Lauri Evan's Why
December 17, 2015, was a festive day at Oakwell Academy, an elementary school in College Station, Texas. It was the last day before the holiday break, and co-founder, Lauri Evans, was hosting a Christmas party.
After escorting a student who had to leave early out of the building, Lauri was walking back inside with Betty Chambers, the grandmother of another student, when she took a few labored breaths and her heart stopped. Lauri collapsed in front of 18 children, including her two oldest — Jacob, now 9, and Audrey, now 7. (She has two other children — Oliver, 4, and Lucy, 2.)
Betty owns a day care center and is trained in CPR, which she administered immediately and shouted for someone to call 911.
“I knew she wasn’t breathing,” said Betty, who used her CPR skills for the first time in 25 years that day. “I’m crying the whole time. She started breathing, but the breath she was making was horrible. I remember my CPR instructor said a gasp is not a good breath and to keep the compressions going.”
Betty continued CPR until paramedics arrived. Lauri’s heart stopped twice, requiring EMTs to shock her heart with a defibrillator at the school and again in the ambulance.
“Everything I’ve learned since then is that [Betty] being there and administering CPR not only saved my life but preserved my quality of life,” Lauri said.
Nearly 90 percent of people who suffer out-of-hospital cardiac arrests die, but CPR, especially if performed in the first few minutes, can double or triple a person’s chance of survival.
Lauri’s heart attack was the result of a tear in the wall of a coronary artery, called a spontaneous coronary artery dissection (SCAD). When the artery wall tears, it blocks blood flow to the heart. Her left main artery was 99 percent blocked.
SCAD has several causes, but none was ever identified in Lauri’s case. She did not have any underlying diseases or heart risk factors, such as smoking, obesity or high blood pressure. “I lived a healthy lifestyle beforehand, so I made no major changes, but I am more aware of my heart and I do think more about ways to be proactive in keeping my heart healthy,” she said.
Lauri doesn’t remember, but her husband, Ray, told her that in the days between Thanksgiving and her heart attack, she had several instances of lightheadedness and shortness of breath.
“I had been planning to go in to my doctor during the break because I had not been sleeping well and had been under a lot of stress,” Lauri said. “I just wasn’t feeling like myself. I just didn’t realize.”
The Evanses had tremendous support from families and friends at the school and their church. “People did our laundry, played with our kids, cleaned our house, ran our errands,” Lauri said. “It was amazing, and it helped Ray and our kids so much. Ray has been a true hero for our family in offering his strength and faith and leadership to us through the shock of the event and through my recovery.”
Lauri’s heart attack had salutary effects on her family. “SCAD has so many causes that we almost learned about heart disease because of what SCAD is not,” she said. “For instance, to understand why my heart attack wasn’t a ‘typical’ heart attack, we first had to learn about what different factors contribute to a ‘typical’ heart attack. To learn why I was on a medicine for a short time but not long term, we had to learn about why it would normally be prescribed and why that wasn’t an issue for me.”

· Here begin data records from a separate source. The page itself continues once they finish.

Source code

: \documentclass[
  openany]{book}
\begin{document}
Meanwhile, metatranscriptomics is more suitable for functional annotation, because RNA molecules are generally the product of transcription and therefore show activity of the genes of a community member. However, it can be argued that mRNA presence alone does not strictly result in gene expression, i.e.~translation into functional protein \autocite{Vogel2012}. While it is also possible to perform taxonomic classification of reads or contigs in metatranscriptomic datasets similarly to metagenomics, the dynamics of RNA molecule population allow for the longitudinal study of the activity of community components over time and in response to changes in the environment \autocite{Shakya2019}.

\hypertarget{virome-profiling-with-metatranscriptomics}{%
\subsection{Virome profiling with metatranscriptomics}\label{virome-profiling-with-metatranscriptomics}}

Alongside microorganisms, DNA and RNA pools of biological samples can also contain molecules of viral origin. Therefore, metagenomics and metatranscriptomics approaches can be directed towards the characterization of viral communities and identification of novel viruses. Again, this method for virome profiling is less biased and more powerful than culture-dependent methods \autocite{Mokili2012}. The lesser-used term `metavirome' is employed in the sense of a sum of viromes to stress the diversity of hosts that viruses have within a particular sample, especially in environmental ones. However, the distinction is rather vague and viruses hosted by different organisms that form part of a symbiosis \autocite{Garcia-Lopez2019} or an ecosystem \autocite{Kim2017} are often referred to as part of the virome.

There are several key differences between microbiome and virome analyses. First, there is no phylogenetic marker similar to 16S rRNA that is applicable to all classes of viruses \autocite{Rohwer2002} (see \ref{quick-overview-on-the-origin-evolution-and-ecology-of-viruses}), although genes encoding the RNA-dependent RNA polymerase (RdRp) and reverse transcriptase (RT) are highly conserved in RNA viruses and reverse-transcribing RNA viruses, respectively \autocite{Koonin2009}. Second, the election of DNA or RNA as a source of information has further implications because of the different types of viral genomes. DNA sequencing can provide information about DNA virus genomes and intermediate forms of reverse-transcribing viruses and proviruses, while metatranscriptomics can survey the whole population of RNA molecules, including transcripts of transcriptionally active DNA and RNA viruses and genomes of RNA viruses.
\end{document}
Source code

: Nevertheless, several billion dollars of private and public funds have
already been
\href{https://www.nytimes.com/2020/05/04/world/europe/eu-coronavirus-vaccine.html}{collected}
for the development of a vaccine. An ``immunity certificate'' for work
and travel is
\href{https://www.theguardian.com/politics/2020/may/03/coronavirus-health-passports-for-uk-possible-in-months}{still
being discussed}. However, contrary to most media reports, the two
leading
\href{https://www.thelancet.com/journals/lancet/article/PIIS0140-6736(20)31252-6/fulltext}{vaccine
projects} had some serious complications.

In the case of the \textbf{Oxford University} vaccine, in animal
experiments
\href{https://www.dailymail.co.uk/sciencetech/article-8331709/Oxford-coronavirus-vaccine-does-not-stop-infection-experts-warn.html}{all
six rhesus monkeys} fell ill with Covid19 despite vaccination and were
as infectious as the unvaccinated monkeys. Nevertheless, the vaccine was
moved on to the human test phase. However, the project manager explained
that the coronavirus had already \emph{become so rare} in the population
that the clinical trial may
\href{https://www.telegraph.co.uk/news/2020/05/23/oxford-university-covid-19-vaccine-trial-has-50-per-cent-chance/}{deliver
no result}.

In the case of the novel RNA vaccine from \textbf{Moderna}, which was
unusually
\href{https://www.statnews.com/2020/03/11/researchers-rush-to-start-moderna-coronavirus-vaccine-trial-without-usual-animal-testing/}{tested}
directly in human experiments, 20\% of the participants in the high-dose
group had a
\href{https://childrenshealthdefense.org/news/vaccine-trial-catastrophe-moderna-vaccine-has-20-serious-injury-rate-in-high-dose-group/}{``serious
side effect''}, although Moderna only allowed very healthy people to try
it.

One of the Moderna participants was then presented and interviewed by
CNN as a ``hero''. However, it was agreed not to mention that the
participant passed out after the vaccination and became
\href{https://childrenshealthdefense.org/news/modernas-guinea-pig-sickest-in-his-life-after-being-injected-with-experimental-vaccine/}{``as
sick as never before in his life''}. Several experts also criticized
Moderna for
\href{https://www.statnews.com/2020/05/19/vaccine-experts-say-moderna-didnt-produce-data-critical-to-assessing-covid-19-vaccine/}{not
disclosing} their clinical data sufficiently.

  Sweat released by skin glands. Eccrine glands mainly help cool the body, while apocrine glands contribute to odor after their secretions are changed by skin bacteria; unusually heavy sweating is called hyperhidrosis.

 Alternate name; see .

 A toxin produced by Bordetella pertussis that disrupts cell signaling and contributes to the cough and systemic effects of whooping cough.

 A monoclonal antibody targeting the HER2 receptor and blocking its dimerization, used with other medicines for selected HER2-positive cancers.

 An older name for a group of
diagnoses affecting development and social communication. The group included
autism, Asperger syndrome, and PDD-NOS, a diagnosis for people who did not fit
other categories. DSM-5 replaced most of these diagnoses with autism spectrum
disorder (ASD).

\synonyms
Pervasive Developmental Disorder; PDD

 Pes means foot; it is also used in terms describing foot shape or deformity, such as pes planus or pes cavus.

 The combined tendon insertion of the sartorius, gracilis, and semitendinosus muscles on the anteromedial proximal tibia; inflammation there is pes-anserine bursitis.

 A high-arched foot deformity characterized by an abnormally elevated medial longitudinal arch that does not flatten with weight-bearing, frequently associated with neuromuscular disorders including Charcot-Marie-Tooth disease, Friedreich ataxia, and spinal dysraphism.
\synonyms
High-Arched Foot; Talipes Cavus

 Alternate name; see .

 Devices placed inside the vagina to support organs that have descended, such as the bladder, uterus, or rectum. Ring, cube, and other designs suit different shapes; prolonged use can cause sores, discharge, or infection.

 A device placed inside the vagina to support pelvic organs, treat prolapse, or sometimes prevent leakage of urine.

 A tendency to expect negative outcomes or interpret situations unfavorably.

After being released from College Station Medical Center on Dec. 30, Lauri signed up herself, her five-person school staff and several parents for CPR training through CPR Brazos Valley.
“You may not need it very many times, but when you do need it, it is so essential,” Lauri said. “I’d had CPR in the past, but I began to realize that many people have never had a CPR class.”
Her why? “Everyone realized that Betty being present was the first factor in my survival and that made me see how CPR is a life-or-death issue. I haven’t had any damage to my heart, and I’m running again. I wanted to make sure that we had made our best effort to make sure our families, teachers, and students were safe!”
Everyone has a reason to live a longer and healthier life.